How to execute DBPSB (Tutorial)

This tutorial describes how to execute the 2012 DBpedia SPARQL Benchmark.

Choose the triplestores

Choose the triplestores you want to test. In the original 4 triplestores were tested, but in this tutorial we simply choose the following triplestores:

All 3 triplestores are easily to install (please visit their sites to install each of them)

Download DBPSB Data

You can download all necessary data here: http://benchmark.dbpedia.org/

We will use the following files:

  • Queries2012.txt (Be aware that we need to edit this file a little bit)
  • benchmark_10.nt.bz2
  • benchmark_100.nt.bz2
  • benchmark_50.nt.bz2

Please download each and extract all of them.

Further on you need to replace each %%var%% to %%v%%. This is very important!

You should download warmup queries provided here (you could use other queries though, but do not use the Queries2012.txt file)

Download the file, rename it to warmup.txt

Setup the triplestores

To setup RAM specific (and such) please visit the developer sites.

What you need is to upload the dataset. Each of those 3 TS have implemented Bulk Load scripts to easily upload big datasets.

At first you should upload benchmark_10.nt to each triplestore. If each triplestore is filled with the data. you need to make a backup.

Lets make a directory backup_10/ and in this directory for each triplestore a subdirectory with the name of the TS. and copy all the data (for example: virtuoso has a directory called db/) into the triplestore specific folder. Do this for each dataset.

Virtuoso backup

  1. Start Virtuoso
  2. Start isql 1112 (change port if changed in configuration)
  3. execute following commands: commit(); checkpoint(); commit(); checkpoint();
  4. close isql
  5. copy whole db folder (assuming you did not change the database folders in the configuration) into desired location.

Fuseki backup

Assuming you initialized Fuseki with the Database DS, there will be a directory called DS in the fuseki installation path.
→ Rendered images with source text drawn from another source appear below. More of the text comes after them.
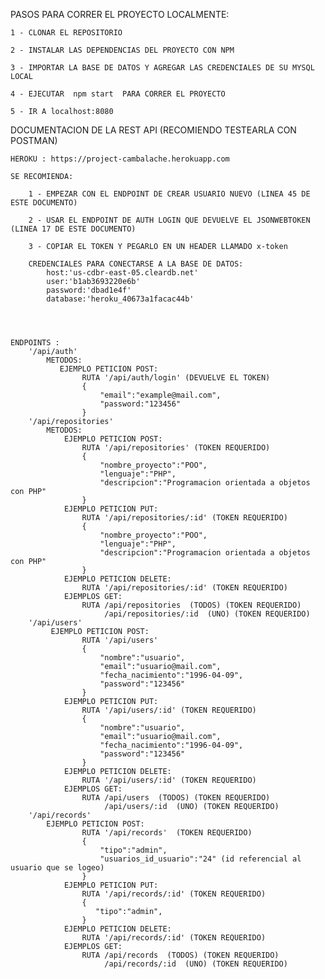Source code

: PASOS PARA CORRER EL PROYECTO LOCALMENTE:

    1 - CLONAR EL REPOSITORIO

    2 - INSTALAR LAS DEPENDENCIAS DEL PROYECTO CON NPM

    3 - IMPORTAR LA BASE DE DATOS Y AGREGAR LAS CREDENCIALES DE SU MYSQL LOCAL

    4 - EJECUTAR  npm start  PARA CORRER EL PROYECTO

    5 - IR A localhost:8080

DOCUMENTACION DE LA REST API (RECOMIENDO TESTEARLA CON POSTMAN) 

    HEROKU : https://project-cambalache.herokuapp.com

    SE RECOMIENDA:
    
        1 - EMPEZAR CON EL ENDPOINT DE CREAR USUARIO NUEVO (LINEA 45 DE ESTE DOCUMENTO)

        2 - USAR EL ENDPOINT DE AUTH LOGIN QUE DEVUELVE EL JSONWEBTOKEN (LINEA 17 DE ESTE DOCUMENTO)

        3 - COPIAR EL TOKEN Y PEGARLO EN UN HEADER LLAMADO x-token 

        CREDENCIALES PARA CONECTARSE A LA BASE DE DATOS:
            host:'us-cdbr-east-05.cleardb.net'
            user:'b1ab3693220e6b'
            password:'dbad1e4f'
            database:'heroku_40673a1facac44b'




    ENDPOINTS :     
        '/api/auth'
            METODOS:
               EJEMPLO PETICION POST: 
                    RUTA '/api/auth/login' (DEVUELVE EL TOKEN)
                    {
                        "email":"example@mail.com",
                        "password:"123456"
                    } 
        '/api/repositories'
            METODOS:
                EJEMPLO PETICION POST: 
                    RUTA '/api/repositories' (TOKEN REQUERIDO)
                    {
                        "nombre_proyecto":"POO",
                        "lenguaje":"PHP",
                        "descripcion":"Programacion orientada a objetos con PHP"
                    }
                EJEMPLO PETICION PUT:
                    RUTA '/api/repositories/:id' (TOKEN REQUERIDO)
                    {
                        "nombre_proyecto":"POO",
                        "lenguaje":"PHP",
                        "descripcion":"Programacion orientada a objetos con PHP"
                    }
                EJEMPLO PETICION DELETE:
                    RUTA '/api/repositories/:id' (TOKEN REQUERIDO)
                EJEMPLOS GET: 
                    RUTA /api/repositories  (TODOS) (TOKEN REQUERIDO)
                         /api/repositories/:id  (UNO) (TOKEN REQUERIDO)
        '/api/users'  
             EJEMPLO PETICION POST: 
                    RUTA '/api/users' 
                    {
                        "nombre":"usuario",
                        "email":"usuario@mail.com",
                        "fecha_nacimiento":"1996-04-09",
                        "password":"123456"
                    }
                EJEMPLO PETICION PUT:
                    RUTA '/api/users/:id' (TOKEN REQUERIDO)
                    {
                        "nombre":"usuario",
                        "email":"usuario@mail.com",
                        "fecha_nacimiento":"1996-04-09",
                        "password":"123456"
                    }
                EJEMPLO PETICION DELETE:
                    RUTA '/api/users/:id' (TOKEN REQUERIDO)
                EJEMPLOS GET: 
                    RUTA /api/users  (TODOS) (TOKEN REQUERIDO)
                         /api/users/:id  (UNO) (TOKEN REQUERIDO)              
        '/api/records'
            EJEMPLO PETICION POST: 
                    RUTA '/api/records'  (TOKEN REQUERIDO)
                    {
                        "tipo":"admin",    
                        "usuarios_id_usuario":"24" (id referencial al usuario que se logeo)
                    }
                EJEMPLO PETICION PUT:
                    RUTA '/api/records/:id' (TOKEN REQUERIDO)
                    {
                       "tipo":"admin",            
                    }
                EJEMPLO PETICION DELETE:
                    RUTA '/api/records/:id' (TOKEN REQUERIDO)
                EJEMPLOS GET: 
                    RUTA /api/records  (TODOS) (TOKEN REQUERIDO)
                         /api/records/:id  (UNO) (TOKEN REQUERIDO)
Copy the whole folder into the desired location

Blazegraph backup

Simply copy the blazegraph.jnl file to the desired location.

We should now have a directory structure like this:

backup_10 
    fuseki
        DS
    virtuoso
        db
    blazegraph
backup_50 
    fuseki
        DS
    virtuoso
        db
    blazegraph
backup_100
    fuseki
        DS
    virtuoso
        db
    blazegraph

Create the configuration

Lets start with the root xml:

<?xml version="1.0" encoding="UTF-8"?>
<iguana xmlns:xsi="http://www.w3.org/2001/XMLSchema-instance">

</iguana>

Now lets add our databases (assuming virtuoso runs on port 8890, fuseki on 3030 and blazegraph on 9999. As the DBPSB Queries are query patterns, we will also add the Dbpedia to connections. The query patterns has variables (%%var%% and so on) these must be filled with data. To avoid empty results as this can lead to faster results we will add real data into them. So we need a reference connection where we can get the data from. This will be the dbpedia online endpoint.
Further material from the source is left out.